Jesus is continuing to teach about the dangers of anger and the need to forgive and to seek forgiveness. These verses describe the ritual of offering a sacrifice to God at the Temple, known as the korban. Offering any major sacrifice was a high point of the religious life of a Jewish man in Jesus’ day, perhaps even a once in a lifetime event. This was generally an animal such as a sheep, an expensive offering indeed. Common worshipers would not themselves ever place a gift on the altar, this was reserved for priests. It is likely that this would be one of the only times a layman would ever approach the altar of the Temple. According to the priestly tradition, once the sacrificial ceremony was begun, nothing should be allowed to interrupt it. What Jesus is believed to be saying is that even if in the middle of this process one realizes that there is a dispute with one’s brother, that it would be better in God’s eyes to go and immediately try to resolve the dispute then to continue with the ritual.
(Information from Wikipedia “https://en.wikipedia.org/w/index.php?title=Matthew_5:23–24&oldid=914230213”)
This verse is sometimes misunderstood. One friend was astounded when she was accosted by a fellow church member just as the communion service was starting. It seems that this lady had unwittingly offended this man and now the man felt compelled to confront the lady so that he could then take communion. Dumping your gunny sack of hurts on someone is NOT what Jesus meant! If someone offends you, forgive them, whether or not they seek forgiveness. But here Jesus is speaking about a situation in which you are the offender and you know yourself to have offended. In that case, Jesus says that seeking forgiveness from your brother is more important than any religious ritual, no matter how significant. For if you do not seek forgiveness from your brother when you know you have actually offended him, your sacrifice will be meaningless.
“But what if I have done nothing wrong and my brother has chosen to be offended anyway? How can I tell if or when I need to ask forgiveness?” This question is a thorny one, for each of us can name acquaintances who take offense when none was intended. In such a case, you need to pray and ask the Holy Spirit to guide you and to give you the words and the timing. There is a time to speak and a time to remain silent. But you can pray while you are waiting for further guidance. Pray that God will bring his perfect solution to your situation. You must realize, however, that sometimes you may attempt reconciliation and the other person will absolutely refuse to accept it.

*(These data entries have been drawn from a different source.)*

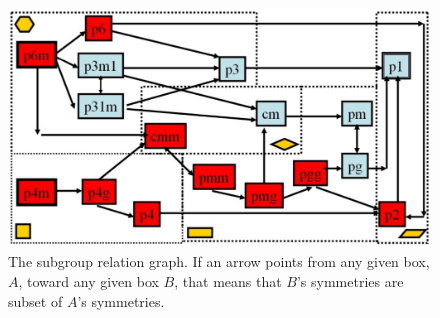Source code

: \begin{figure}[!ht]
\centering
\includegraphics[width=0.9\columnwidth]{Yanxi_Graph}
\caption{The subgroup relation graph. If an arrow points from any given box, $A$, toward any given box $B$, that means that $B$'s symmetries are subset of $A$'s symmetries.}
\label{graph}
\end{figure}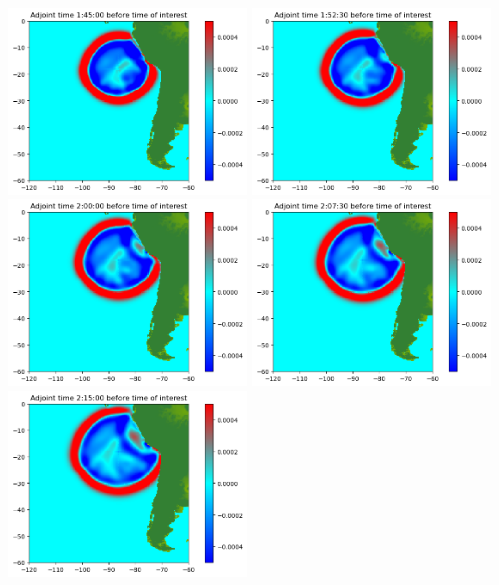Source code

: \documentclass[11pt]{article}
\begin{document}
\vskip 10pt 
\includegraphics[width=0.475\textwidth]{frame0014fig0.png}
\vskip 10pt 
\includegraphics[width=0.475\textwidth]{frame0015fig0.png}
\vskip 10pt 
\includegraphics[width=0.475\textwidth]{frame0016fig0.png}
\vskip 10pt 
\includegraphics[width=0.475\textwidth]{frame0017fig0.png}
\vskip 10pt 
\includegraphics[width=0.475\textwidth]{frame0018fig0.png}
\end{document}
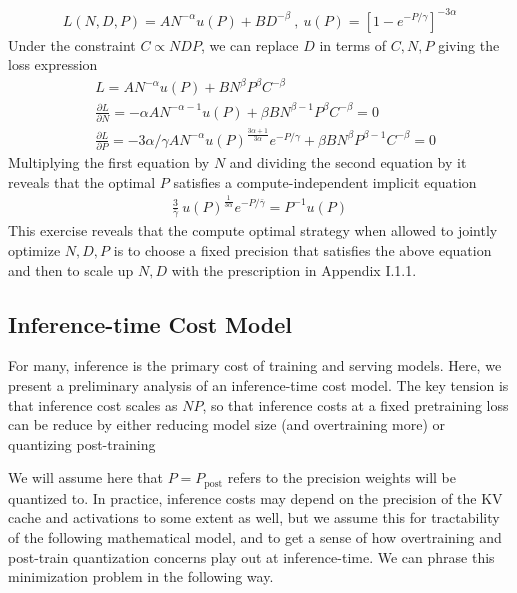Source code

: \documentclass[11pt]{article}
\begin{document}
\begin{align}
    L(N, D, P) = A N^{-\alpha} u(P) + B D^{-\beta} \ , \ u(P) = [1-e^{-P/\gamma}]^{-3\alpha} 
\end{align}
Under the constraint $C \propto NDP$, we can replace $D$ in terms of $C, N, P$ giving the loss expression
\begin{align}
    &L = A N^{-\alpha} u(P) + B N^{ \beta} P^\beta C^{-\beta}
    \\
    &\frac{\partial L}{\partial N} = - \alpha A N^{-\alpha - 1} u(P) + \beta  B N^{\beta - 1} P^\beta C^{-\beta} = 0 
    \\
    &\frac{\partial L}{\partial P} = - 3  \alpha / \gamma A  N^{-\alpha } u(P)^{\frac{3\alpha+1}{3\alpha}} e^{- P/\gamma} + \beta B N^\beta P^{\beta-1} C^{-\beta} = 0 
\end{align}
Multiplying the first equation by $N$ and dividing the second equation by it reveals that the optimal $P$ satisfies a compute-independent implicit equation
\begin{align}
    \frac{3 }{\bar{\gamma}}\ u(P)^{\frac{1}{3\alpha}} e^{- P/\bar{\gamma}} = P^{-1 } u(P)
\end{align}
This exercise reveals that the compute optimal strategy when allowed to jointly optimize $N,D,P$ is to choose a fixed precision that satisfies the above equation and then to scale up $N,D$ with the prescription in Appendix I.1.1. 

\subsection{Inference-time Cost Model}\label{appdx:inf-cost}

For many, inference is the primary cost of training and serving models. Here, we present a preliminary analysis of an inference-time cost model. The key tension is that inference cost scales as $NP$, so that inference costs at a fixed pretraining loss can be reduce by either reducing model size (and overtraining more) or quantizing post-training

We will assume here that $P=P_\text{post}$ refers to the precision weights will be quantized to. In practice, inference costs may depend on the precision of the KV cache and activations to some extent as well, but we assume this for tractability of the following mathematical model, and to get a sense of how overtraining and post-train quantization concerns play out at inference-time. We can phrase this minimization problem in the following way. 
\end{document}
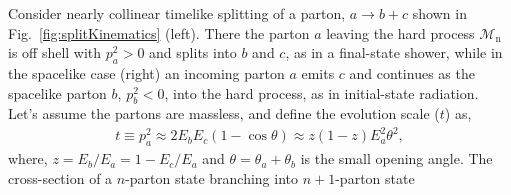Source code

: Consider nearly collinear timelike splitting of a parton, \(a\to b+c\) shown in Fig.~\ref{fig:splitKinematics} (left). There the parton \(a\) leaving the hard process \(\mathcal{M}_\mathrm{n}\) is off shell with \(p_a^2 > 0\) and splits into \(b\) and \(c\), as in a final-state shower, while in the spacelike case (right) an incoming parton \(a\) emits \(c\) and continues as the spacelike parton \(b\), \(p_b^2 < 0\), into the hard process, as in initial-state radiation. Let's assume the partons are massless, and define the evolution scale (\(t\)) as,
\begin{align}
	t \equiv p_a^2 \approx 2E_bE_c(1 - \cos\theta)  \approx z(1-z)E_a^2\theta^2,
\end{align}
where, \(z = E_b/E_a = 1 - E_c/E_a\) and \(\theta = \theta_a + \theta_b\) is the small opening angle.  The cross-section of a \(n\)-parton state branching into \(n+1\)-parton state~\cite{Ellis_Stirling_Webber_1996}
%
%
%
%
%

When we were first beginning our missionary training, we were in a group with several missionary families from different mission agencies. Thrilled to be getting exposure to language learning and cross – cultural adaptation, we plunged into the training with unbridled enthusiasm. But one of the missionary wives was suffering. Unfortunately, this dear lady had a number of unresolved emotional issues that were surfacing due to the stress of the training, and she was unhappy and afraid. What we failed to realize was that she resented both of us, particularly me, because we were working with language learning and she was struggling. I am a gifted language learner. I can take no credit for this; I might as well say that I have brown hair and grey eyes, and I can’t take any credit for those either. But we were in the same language learning group together and this lady hated me for assimilating the material with enthusiasm. Later, when the leaders misguidedly decided that it would be great if everyone bared their grievances, this lady attacked me publicly in such a pointed fashion that everyone knew she was speaking about me. I tried to reconcile with this lady, but her resentment had grown to such enormous proportions that it was impossible. I had come to represent everything she hated and feared about going to the mission field because I appeared to be coping well and she was not. In such a situation, closure became impossible and we had to complete the training program with this situation unresolved. I did try as much as I could to reconcile; the offer was there but this lady refused to accept it.
PRAYER: Father, thank you that when you ask us to do something, there must be a way to accomplish it. Please help us to recognize when we have offended someone and to reconcile as quickly as possible. And help us to forgive as quickly as possible and not to treasure up any hurts but to quickly put them under the blood of Jesus. In Jesus’ precious Name. Amen.